Records drawn from a dataset
*****
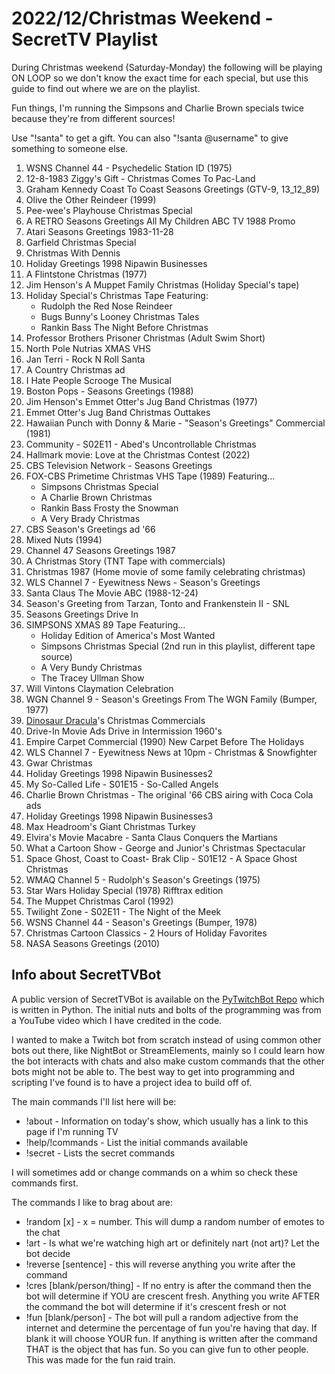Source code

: # 2022/12/Christmas Weekend - SecretTV Playlist

During Christmas weekend (Saturday-Monday) the following will be playing ON LOOP so we don't know the exact time for each special, but use this guide to find out where we are on the playlist.

Fun things, I'm running the Simpsons and Charlie Brown specials twice because they're from different sources!

Use "!santa" to get a gift.  You can also "!santa @username" to give something to someone else.

1. WSNS Channel 44 - Psychedelic Station ID (1975)
2. 12-8-1983 Ziggy's Gift - Christmas Comes To Pac-Land
3. Graham Kennedy Coast To Coast Seasons Greetings (GTV-9, 13_12_89)
4. Olive the Other Reindeer (1999)
5. Pee-wee's Playhouse Christmas Special
6. A RETRO Seasons Greetings All My Children ABC TV 1988 Promo
7. Atari Seasons Greetings 1983-11-28
8. Garfield Christmas Special
9. Christmas With Dennis
10. Holiday Greetings 1998 Nipawin Businesses
11. A Flintstone Christmas (1977)
12. Jim Henson's A Muppet Family Christmas (Holiday Special's tape)
13. Holiday Special's Christmas Tape Featuring:
    - Rudolph the Red Nose Reindeer
    - Bugs Bunny's Looney Christmas Tales
    - Rankin Bass The Night Before Christmas
14. Professor Brothers Prisoner Christmas (Adult Swim Short)
15. North Pole Nutrias XMAS VHS
16. Jan Terri - Rock N Roll Santa
17. A Country Christmas ad
18. I Hate People Scrooge The Musical
19. Boston Pops - Seasons Greetings (1988)
20. Jim Henson's Emmet Otter's Jug Band Christmas (1977)
21. Emmet Otter's Jug Band Christmas Outtakes
22. Hawaiian Punch with Donny & Marie - "Season's Greetings" Commercial (1981)
23. Community - S02E11 - Abed's Uncontrollable Christmas
24. Hallmark movie: Love at the Christmas Contest (2022)
25. CBS Television Network - Seasons Greetings
26. FOX-CBS Primetime Christmas VHS Tape (1989) Featuring...
    - Simpsons Christmas Special
    - A Charlie Brown Christmas
    - Rankin Bass Frosty the Snowman
    - A Very Brady Christmas
27. CBS Season's Greetings ad '66
28. Mixed Nuts (1994)
29. Channel 47 Seasons Greetings 1987
30. A Christmas Story (TNT Tape with commercials)
31. Christmas 1987 (Home movie of some family celebrating christmas)
32. WLS Channel 7 - Eyewitness News - Season's Greetings
33. Santa Claus The Movie ABC (1988-12-24)
34. Season's Greeting from Tarzan, Tonto and Frankenstein II - SNL
35. Seasons Greetings Drive In
36. SIMPSONS XMAS 89 Tape Featuring...
     - Holiday Edition of America's Most Wanted
     - Simpsons Christmas Special (2nd run in this playlist, different tape source)
     - A Very Bundy Christmas
     - The Tracey Ullman Show
37. Will Vintons Claymation Celebration
38. WGN Channel 9 - Season's Greetings From The WGN Family (Bumper, 1977)
39. [Dinosaur Dracula](https://dinosaurdracula.com/)'s Christmas Commercials
40. Drive-In Movie Ads Drive in Intermission 1960's
41. Empire Carpet Commercial (1990) New Carpet Before The Holidays
42. WLS Channel 7 - Eyewitness News at 10pm - Christmas & Snowfighter
43. Gwar Christmas
44. Holiday Greetings 1998 Nipawin Businesses2
45. My So-Called Life - S01E15 - So-Called Angels
46. Charlie Brown Christmas - The original '66 CBS airing with Coca Cola ads
47. Holiday Greetings 1998 Nipawin Businesses3
48. Max Headroom's Giant Christmas Turkey
49. Elvira's Movie Macabre - Santa Claus Conquers the Martians
50. What a Cartoon Show - George and Junior's Christmas Spectacular
51. Space Ghost, Coast to Coast- Brak Clip - S01E12 - A Space Ghost Christmas
52. WMAQ Channel 5 - Rudolph's Season's Greetings (1975)
53. Star Wars Holiday Special (1978) Rifftrax edition
54. The Muppet Christmas Carol (1992)
55. Twilight Zone - S02E11 - The Night of the Meek
56. WSNS Channel 44 - Season's Greetings (Bumper, 1978)
57. Christmas Cartoon Classics - 2 Hours of Holiday Favorites
58. NASA Seasons Greetings (2010)


## Info about SecretTVBot

A public version of SecretTVBot is available on the [PyTwitchBot Repo](https://github.com/awbored/PyTwitchBot) which is written in Python.  The initial nuts and bolts of the programming was from a YouTube video which I have credited in the code.

I wanted to make a Twitch bot from scratch instead of using common other bots out there, like NightBot or StreamElements, mainly so I could learn how the bot interacts with chats and also make custom commands that the other bots might not be able to.  The best way to get into programming and scripting I've found is to have a project idea to build off of.

The main commands I'll list here will be:

 - !about - Information on today's show, which usually has a link to this page if I'm running TV
 - !help/!commands - List the initial commands available
 - !secret - Lists the secret commands

I will sometimes add or change commands on a whim so check these commands first.

The commands I like to brag about are:

 - !random [x] - x = number.  This will dump a random number of emotes to the chat
 - !art - Is what we're watching high art or definitely nart (not art)?  Let the bot decide
 - !reverse [sentence] - this will reverse anything you write after the command
 - !cres [blank/person/thing] - If no entry is after the command then the bot will determine if YOU are crescent fresh.  Anything you write AFTER the command the bot will determine if it's crescent fresh or not
 - !fun [blank/person] - The bot will pull a random adjective from the internet and determine the percentage of fun you're having that day.  If blank it will choose YOUR fun.  If anything is written after the command THAT is the object that has fun.  So you can give fun to other people.  This was made for the fun raid train.
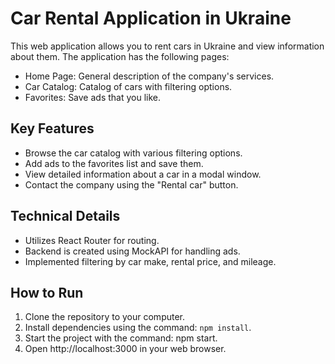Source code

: # Car Rental Application in Ukraine

This web application allows you to rent cars in Ukraine and view information about them. The application has the following pages:

- Home Page: General description of the company's services.
- Car Catalog: Catalog of cars with filtering options.
- Favorites: Save ads that you like.

## Key Features

- Browse the car catalog with various filtering options.
- Add ads to the favorites list and save them.
- View detailed information about a car in a modal window.
- Contact the company using the "Rental car" button.

## Technical Details

- Utilizes React Router for routing.
- Backend is created using MockAPI for handling ads.
- Implemented filtering by car make, rental price, and mileage.

## How to Run

1. Clone the repository to your computer.
2. Install dependencies using the command: `npm install`.
3. Start the project with the command: npm start.
4. Open http://localhost:3000 in your web browser.
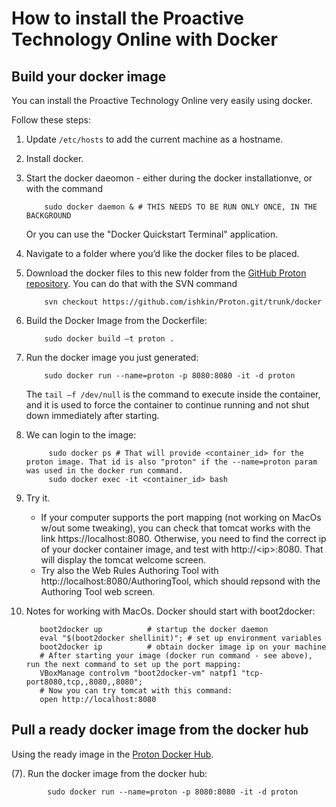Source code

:# How to install the Proactive Technology Online with Docker

## Build your docker image

You can install the Proactive Technology Online very easily using docker. 

Follow these steps:

1.  Update `/etc/hosts` to add the current machine as a hostname.

2.	Install docker. 
3.	Start the docker daeomon - either during the docker installationve, or with the command

            sudo docker daemon & # THIS NEEDS TO BE RUN ONLY ONCE, IN THE BACKGROUND
    
    Or you can use the "Docker Quickstart Terminal" application.

4.	Navigate to a folder where you’d like the docker files to be placed.

5.	Download the docker files to this new folder from the [GitHub Proton repository](https://github.com/ishkin/Proton/tree/master/docker). You can do that with the SVN command

            svn checkout https://github.com/ishkin/Proton.git/trunk/docker

6.	Build the Docker Image from the Dockerfile:

            sudo docker build –t proton .

7.	Run the docker image you just generated:

            sudo docker run --name=proton -p 8080:8080 -it -d proton
    
    The `tail –f /dev/null` is the command to execute inside the container, and it is used to force the container to continue running and not shut down immediately after starting.
    
8. We can login to the image:

            sudo docker ps # That will provide <container_id> for the proton image. That id is also "proton" if the --name=proton param was used in the docker run command.
            sudo docker exec -it <container_id> bash
            
9. Try it.
     * If your computer supports the port mapping (not working on MacOs w/out some tweaking), you can check that tomcat works with the link https://localhost:8080. Otherwise, you need to find the correct ip of your docker container image, and test with http://\<ip\>:8080. That will display the tomcat welcome screen.
     * Try also the Web Rules Authoring Tool with http://localhost:8080/AuthoringTool, which should repsond with the Authoring Tool web screen.
 10. Notes for working with MacOs. Docker should start with boot2docker:
 
            boot2docker up          # startup the docker daemon
            eval "$(boot2docker shellinit)"; # set up environment variables
            boot2docker ip          # obtain docker image ip on your machine
            # After starting your image (docker run command - see above), run the next command to set up the port mapping:
            VBoxManage controlvm "boot2docker-vm" natpf1 "tcp-port8080,tcp,,8080,,8080";
            # Now you can try tomcat with this command:
            open http://localhost:8080

## Pull a ready docker image from the docker hub

Using the ready image in the [Proton Docker Hub](https://hub.docker.com/r/fiware/proactivetechnologyonline/).

(7). Run the docker image from the docker hub:

            sudo docker run --name=proton -p 8080:8080 -it -d proton
    
    

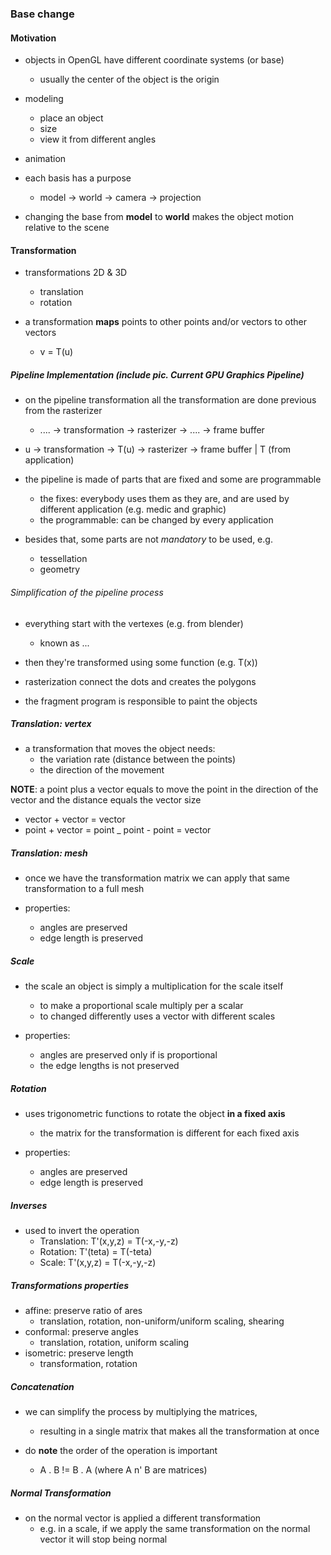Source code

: ### Base change
#### Motivation
- objects in OpenGL have different coordinate systems (or base)
  * usually the center of the object is the origin

- modeling
  * place an object
  * size
  * view it from different angles

- animation

- each basis has a purpose
  * model -> world -> camera -> projection

- changing the base from __model__ to __world__ makes the object motion relative to the scene

#### Transformation
- transformations 2D & 3D
  * translation
  * rotation

- a transformation __maps__ points to other points and/or vectors to other vectors
  * v = T(u)


##### Pipeline Implementation (include pic. _Current GPU Graphics Pipeline_)
- on the pipeline transformation all the transformation are done previous from the rasterizer
  * .... -> transformation -> rasterizer -> .... -> frame buffer

- u -> transformation -> T(u) -> rasterizer -> frame buffer
          |
          T (from application)

- the pipeline is made of parts that are fixed and some are programmable
  * the fixes: everybody uses them as they are, and are used by different application (e.g. medic and graphic)
  * the programmable: can be changed by every application

- besides that, some parts are not _mandatory_ to be used, e.g.
  * tessellation
  * geometry

###### Simplification of the pipeline process
- everything start with the vertexes (e.g. from blender)
  * known as ...

- then they're transformed using some function (e.g. T(x))

- rasterization connect the dots and creates the polygons

- the fragment program is responsible to paint the objects

##### Translation: vertex
- a transformation that moves the object needs:
  * the variation rate (distance between the points)
  * the direction of the movement

__NOTE__: a point plus a vector equals to move the point in the direction of the vector and the distance equals the vector size
  * vector + vector = vector
  * point  + vector = point
  _ point  - point  = vector

##### Translation: mesh
- once we have the transformation matrix we can apply that same transformation to a full mesh

- properties:
  * angles are preserved
  * edge length is preserved

##### Scale
- the scale an object is simply a multiplication for the scale itself
  * to make a proportional scale multiply per a scalar
  * to changed differently uses a vector with different scales

- properties:
  * angles are preserved only if is proportional
  * the edge lengths is not preserved

##### Rotation
- uses trigonometric functions to rotate the object __in a fixed axis__
  * the matrix for the transformation is different for each fixed axis

- properties:
  * angles are preserved
  * edge length is preserved

##### Inverses
- used to invert the operation
  * Translation: T'(x,y,z) = T(-x,-y,-z)
  * Rotation: T'(teta) = T(-teta)
  * Scale: T'(x,y,z) = T(-x,-y,-z)

##### Transformations properties
- affine: preserve ratio of ares
  * translation, rotation, non-uniform/uniform scaling, shearing
- conformal: preserve angles
  * translation, rotation, uniform scaling
- isometric: preserve length
  * transformation, rotation

##### Concatenation
- we can simplify the process by multiplying the matrices, 
  * resulting in a single matrix that makes all the transformation at once

- do __note__ the order of the operation is important
  * A . B != B . A    (where A n' B are matrices)

##### Normal Transformation
- on the normal vector is applied a different transformation
  * e.g. in a scale, if we apply the same transformation on the normal vector it will stop being normal

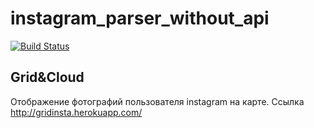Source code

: # instagram_parser_without_api

[![Build Status](https://travis-ci.org/GrigorKhachatryan/instagram_parser_without_api.svg?branch=master)](https://travis-ci.org/github/GrigorKhachatryan/instagram_parser_without_api)
## Grid&Cloud
Отображение фотографий пользователя instagram на карте.
Ссылка http://gridinsta.herokuapp.com/
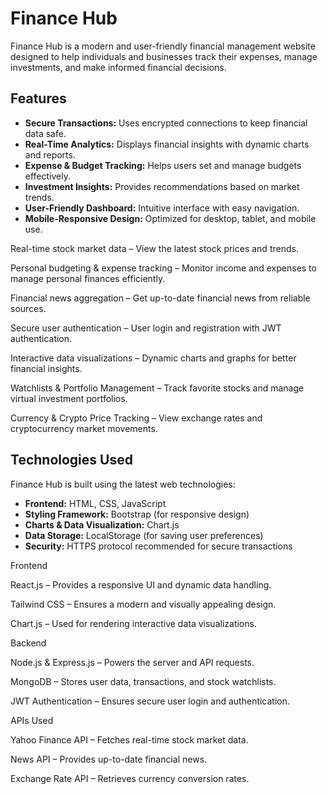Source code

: # Finance Hub   

Finance Hub is a modern and user-friendly financial management website designed to help individuals and businesses track their expenses, manage investments, and make informed financial decisions.  

## Features  
- **Secure Transactions:** Uses encrypted connections to keep financial data safe.  
- **Real-Time Analytics:** Displays financial insights with dynamic charts and reports.  
- **Expense & Budget Tracking:** Helps users set and manage budgets effectively.  
- **Investment Insights:** Provides recommendations based on market trends.  
- **User-Friendly Dashboard:** Intuitive interface with easy navigation.  
- **Mobile-Responsive Design:** Optimized for desktop, tablet, and mobile use.  

Real-time stock market data – View the latest stock prices and trends.

Personal budgeting & expense tracking – Monitor income and expenses to manage personal finances efficiently.

Financial news aggregation – Get up-to-date financial news from reliable sources.

Secure user authentication – User login and registration with JWT authentication.

Interactive data visualizations – Dynamic charts and graphs for better financial insights.

Watchlists & Portfolio Management – Track favorite stocks and manage virtual investment portfolios.

Currency & Crypto Price Tracking – View exchange rates and cryptocurrency market movements.

## Technologies Used  
Finance Hub is built using the latest web technologies:  
- **Frontend:** HTML, CSS, JavaScript  
- **Styling Framework:** Bootstrap (for responsive design)  
- **Charts & Data Visualization:** Chart.js  
- **Data Storage:** LocalStorage (for saving user preferences)  
- **Security:** HTTPS protocol recommended for secure transactions  

Frontend

React.js – Provides a responsive UI and dynamic data handling.

Tailwind CSS – Ensures a modern and visually appealing design.

Chart.js – Used for rendering interactive data visualizations.

Backend

Node.js & Express.js – Powers the server and API requests.

MongoDB – Stores user data, transactions, and stock watchlists.

JWT Authentication – Ensures secure user login and authentication.

APIs Used

Yahoo Finance API – Fetches real-time stock market data.

News API – Provides up-to-date financial news.

Exchange Rate API – Retrieves currency conversion rates.


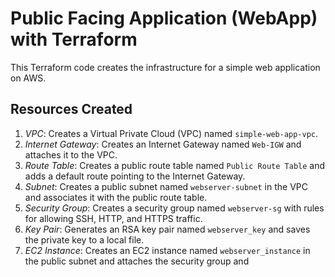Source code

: # Public Facing Application (WebApp) with Terraform

This Terraform code creates the infrastructure for a simple web application on AWS.

## Resources Created

1. *VPC*: Creates a Virtual Private Cloud (VPC) named `simple-web-app-vpc`.
2. *Internet Gateway*: Creates an Internet Gateway named `Web-IGW` and attaches it to the VPC.
3. *Route Table*: Creates a public route table named `Public Route Table` and adds a default route pointing to the Internet Gateway.
4. *Subnet*: Creates a public subnet named `webserver-subnet` in the VPC and associates it with the public route table.
5. *Security Group*: Creates a security group named `webserver-sg` with rules for allowing SSH, HTTP, and HTTPS traffic.
6. *Key Pair*: Generates an RSA key pair named `webserver_key` and saves the private key to a local file.
7. *EC2 Instance*: Creates an EC2 instance named `webserver_instance` in the public subnet and attaches the security group and
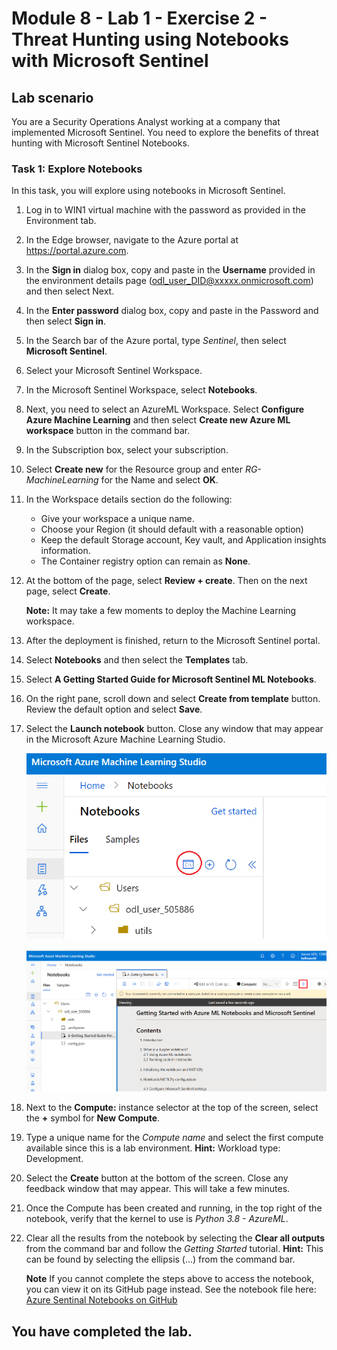# Module 8 - Lab 1 - Exercise 2 - Threat Hunting using Notebooks with Microsoft Sentinel

## Lab scenario

You are a Security Operations Analyst working at a company that implemented Microsoft Sentinel. You need to explore the benefits of threat hunting with Microsoft Sentinel Notebooks.


### Task 1: Explore Notebooks

In this task, you will explore using notebooks in Microsoft Sentinel.

1. Log in to WIN1 virtual machine with the password as provided in the Environment tab.  

1. In the Edge browser, navigate to the Azure portal at https://portal.azure.com.

1. In the **Sign in** dialog box, copy and paste in the **Username** provided in the environment details page (odl_user_DID@xxxxx.onmicrosoft.com) and then select Next.

1. In the **Enter password** dialog box, copy and paste in the Password and then select **Sign in**.

1. In the Search bar of the Azure portal, type *Sentinel*, then select **Microsoft Sentinel**.

1. Select your Microsoft Sentinel Workspace.

1. In the Microsoft Sentinel Workspace, select **Notebooks**.

1. Next, you need to select an AzureML Workspace. Select **Configure Azure Machine Learning** and then select  **Create new Azure ML workspace** button in the command bar.

1. In the Subscription box, select your subscription.

1. Select **Create new** for the Resource group and enter *RG-MachineLearning* for the Name and select **OK**. 

1.	In the Workspace details section do the following:

    - Give your workspace a unique name.
    - Choose your Region (it should default with a reasonable option)
    - Keep the default Storage account, Key vault, and Application insights information.
    - The Container registry option can remain as **None**.

1.	At the bottom of the page, select **Review + create**. Then on the next page, select **Create**. 

    **Note:** It may take a few moments to deploy the Machine Learning workspace. 

1.	After the deployment is finished, return to the Microsoft Sentinel portal.

1. Select **Notebooks** and then select the **Templates** tab. 

1. Select **A Getting Started Guide for Microsoft Sentinel ML Notebooks**. 

1. On the right pane, scroll down and select **Create from template** button. Review the default option and select **Save**.

1. Select the **Launch notebook** button. Close any window that may appear in the Microsoft Azure Machine Learning Studio.

    ![](../Media/ot1.png)      

    ![](../Media/n1.png)

1.	Next to the **Compute:** instance selector at the top of the screen, select the **+** symbol for **New Compute**.

1.	Type a unique name for the *Compute name* and select the first compute available since this is a lab environment. **Hint:** Workload type: Development.

1.	Select the **Create** button at the bottom of the screen. Close any feedback window that may appear. This will take a few minutes.

1.	Once the Compute has been created and running, in the top right of the notebook, verify that the kernel to use is *Python 3.8 - AzureML*.

1. Clear all the results from the notebook by selecting the **Clear all outputs** from the command bar and follow the *Getting Started* tutorial. **Hint:** This can be found by selecting the ellipsis (...) from the command bar.

    **Note** If you cannot complete the steps above to access the notebook, you can view it on its GitHub page instead.  See the notebook file here: [Azure Sentinal Notebooks on GitHub](https://github.com/Azure/Azure-Sentinel-Notebooks/blob/8122bca32387d60a8ee9c058ead9d3ab8f4d61e6/A%20Getting%20Started%20Guide%20For%20Azure%20Sentinel%20ML%20Notebooks.ipynb) 

## You have completed the lab.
*****
Only exact lines belong in the answer: those from the beginning of the entries above through the line holding "Fun things, I'm", with no pictures.

Source code

: # 2022/12/Christmas Weekend - SecretTV Playlist

During Christmas weekend (Saturday-Monday) the following will be playing ON LOOP so we don't know the exact time for each special, but use this guide to find out where we are on the playlist.

Fun things, I'm running the Simpsons and Charlie Brown specials twice because they're from different sources!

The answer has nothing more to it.